• WHAT THE EXERCISE ASKS
Copies of all lines containing the string "will" are needed from the data below.

• RECORDS TO PROCESS
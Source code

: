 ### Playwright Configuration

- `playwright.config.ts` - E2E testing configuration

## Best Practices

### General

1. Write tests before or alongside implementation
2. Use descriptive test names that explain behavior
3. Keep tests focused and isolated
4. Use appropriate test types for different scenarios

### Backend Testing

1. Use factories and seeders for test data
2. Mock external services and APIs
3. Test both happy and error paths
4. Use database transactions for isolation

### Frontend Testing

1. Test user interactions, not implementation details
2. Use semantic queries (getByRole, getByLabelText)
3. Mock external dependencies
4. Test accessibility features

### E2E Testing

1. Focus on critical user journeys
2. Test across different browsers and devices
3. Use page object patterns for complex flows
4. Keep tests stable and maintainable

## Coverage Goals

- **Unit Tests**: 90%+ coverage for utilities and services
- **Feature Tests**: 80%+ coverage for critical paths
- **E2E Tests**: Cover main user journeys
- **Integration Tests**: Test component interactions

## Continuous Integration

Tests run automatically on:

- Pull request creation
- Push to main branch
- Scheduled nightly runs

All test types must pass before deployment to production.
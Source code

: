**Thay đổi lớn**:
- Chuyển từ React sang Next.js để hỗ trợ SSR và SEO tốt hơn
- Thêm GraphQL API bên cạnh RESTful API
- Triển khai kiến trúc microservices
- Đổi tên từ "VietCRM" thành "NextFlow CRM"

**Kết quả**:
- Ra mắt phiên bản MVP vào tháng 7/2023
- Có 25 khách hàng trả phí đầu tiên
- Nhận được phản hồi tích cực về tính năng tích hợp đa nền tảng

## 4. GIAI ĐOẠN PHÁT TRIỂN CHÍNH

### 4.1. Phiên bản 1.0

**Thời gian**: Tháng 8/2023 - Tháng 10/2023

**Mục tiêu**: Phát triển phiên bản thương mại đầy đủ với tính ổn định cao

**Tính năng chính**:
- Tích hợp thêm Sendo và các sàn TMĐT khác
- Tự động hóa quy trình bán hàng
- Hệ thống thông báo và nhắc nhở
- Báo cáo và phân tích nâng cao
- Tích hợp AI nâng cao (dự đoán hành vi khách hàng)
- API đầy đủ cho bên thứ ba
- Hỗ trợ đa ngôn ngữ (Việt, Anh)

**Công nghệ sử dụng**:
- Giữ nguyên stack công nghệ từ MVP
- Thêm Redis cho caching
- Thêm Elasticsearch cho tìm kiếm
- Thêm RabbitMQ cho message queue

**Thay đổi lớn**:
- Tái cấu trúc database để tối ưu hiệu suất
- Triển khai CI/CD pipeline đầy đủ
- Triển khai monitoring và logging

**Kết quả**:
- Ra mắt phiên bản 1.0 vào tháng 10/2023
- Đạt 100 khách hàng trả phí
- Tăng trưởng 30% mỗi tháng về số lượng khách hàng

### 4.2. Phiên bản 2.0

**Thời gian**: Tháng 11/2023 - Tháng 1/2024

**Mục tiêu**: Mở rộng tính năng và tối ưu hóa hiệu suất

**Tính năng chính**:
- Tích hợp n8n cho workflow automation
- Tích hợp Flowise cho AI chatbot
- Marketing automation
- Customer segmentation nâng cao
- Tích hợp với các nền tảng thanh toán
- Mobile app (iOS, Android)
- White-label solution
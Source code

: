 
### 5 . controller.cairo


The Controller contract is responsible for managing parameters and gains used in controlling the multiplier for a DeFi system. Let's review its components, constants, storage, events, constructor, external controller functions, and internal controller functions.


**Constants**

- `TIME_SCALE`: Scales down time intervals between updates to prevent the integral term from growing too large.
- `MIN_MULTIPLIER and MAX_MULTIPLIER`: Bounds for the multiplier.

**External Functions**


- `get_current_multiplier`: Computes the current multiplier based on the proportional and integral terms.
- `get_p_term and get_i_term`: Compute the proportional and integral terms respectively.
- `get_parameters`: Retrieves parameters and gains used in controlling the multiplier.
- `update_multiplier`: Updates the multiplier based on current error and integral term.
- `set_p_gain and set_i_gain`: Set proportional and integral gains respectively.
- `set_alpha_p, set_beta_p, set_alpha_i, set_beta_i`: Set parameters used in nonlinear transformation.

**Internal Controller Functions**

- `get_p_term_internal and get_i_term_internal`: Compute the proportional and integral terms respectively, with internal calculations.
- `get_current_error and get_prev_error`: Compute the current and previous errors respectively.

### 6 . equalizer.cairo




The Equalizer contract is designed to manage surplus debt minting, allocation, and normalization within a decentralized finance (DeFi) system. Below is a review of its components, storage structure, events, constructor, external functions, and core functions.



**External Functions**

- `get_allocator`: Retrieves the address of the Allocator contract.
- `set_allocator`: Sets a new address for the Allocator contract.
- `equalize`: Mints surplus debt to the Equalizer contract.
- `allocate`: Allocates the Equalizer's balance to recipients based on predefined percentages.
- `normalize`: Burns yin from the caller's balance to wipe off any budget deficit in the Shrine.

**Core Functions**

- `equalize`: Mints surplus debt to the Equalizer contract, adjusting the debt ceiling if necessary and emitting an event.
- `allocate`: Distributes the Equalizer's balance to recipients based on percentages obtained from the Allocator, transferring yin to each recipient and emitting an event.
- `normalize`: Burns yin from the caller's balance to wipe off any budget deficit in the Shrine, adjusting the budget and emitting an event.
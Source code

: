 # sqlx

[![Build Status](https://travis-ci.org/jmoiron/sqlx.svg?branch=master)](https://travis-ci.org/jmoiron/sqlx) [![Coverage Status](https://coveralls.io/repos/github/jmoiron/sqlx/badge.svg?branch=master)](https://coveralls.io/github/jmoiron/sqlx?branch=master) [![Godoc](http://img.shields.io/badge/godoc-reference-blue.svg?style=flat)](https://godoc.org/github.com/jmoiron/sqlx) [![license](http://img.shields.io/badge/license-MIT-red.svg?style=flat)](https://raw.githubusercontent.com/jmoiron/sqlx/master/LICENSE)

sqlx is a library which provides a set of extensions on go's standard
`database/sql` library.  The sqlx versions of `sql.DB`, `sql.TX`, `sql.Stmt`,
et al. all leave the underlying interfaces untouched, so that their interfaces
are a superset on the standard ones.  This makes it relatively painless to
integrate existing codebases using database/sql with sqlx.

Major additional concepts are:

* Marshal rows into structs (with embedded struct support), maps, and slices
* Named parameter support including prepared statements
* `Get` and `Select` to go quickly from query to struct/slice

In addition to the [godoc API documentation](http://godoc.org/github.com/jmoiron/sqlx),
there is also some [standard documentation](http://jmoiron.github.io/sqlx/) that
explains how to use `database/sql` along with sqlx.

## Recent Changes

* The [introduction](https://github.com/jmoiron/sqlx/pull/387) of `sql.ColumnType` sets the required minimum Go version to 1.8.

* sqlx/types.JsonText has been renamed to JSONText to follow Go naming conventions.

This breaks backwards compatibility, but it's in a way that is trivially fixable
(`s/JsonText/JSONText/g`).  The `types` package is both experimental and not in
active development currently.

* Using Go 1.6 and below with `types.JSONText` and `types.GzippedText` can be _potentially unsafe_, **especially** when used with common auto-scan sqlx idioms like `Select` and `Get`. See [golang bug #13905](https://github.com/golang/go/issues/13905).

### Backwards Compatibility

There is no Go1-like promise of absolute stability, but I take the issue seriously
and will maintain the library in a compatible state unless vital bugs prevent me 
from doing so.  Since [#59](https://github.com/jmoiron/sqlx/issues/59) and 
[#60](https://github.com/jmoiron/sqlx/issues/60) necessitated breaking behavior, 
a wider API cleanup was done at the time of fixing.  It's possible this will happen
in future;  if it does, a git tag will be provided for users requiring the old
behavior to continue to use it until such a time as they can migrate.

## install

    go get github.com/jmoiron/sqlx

• ANSWER BELOW
and will maintain the library in a compatible state unless vital bugs prevent me 
a wider API cleanup was done at the time of fixing.  It's possible this will happen
in future;  if it does, a git tag will be provided for users requiring the old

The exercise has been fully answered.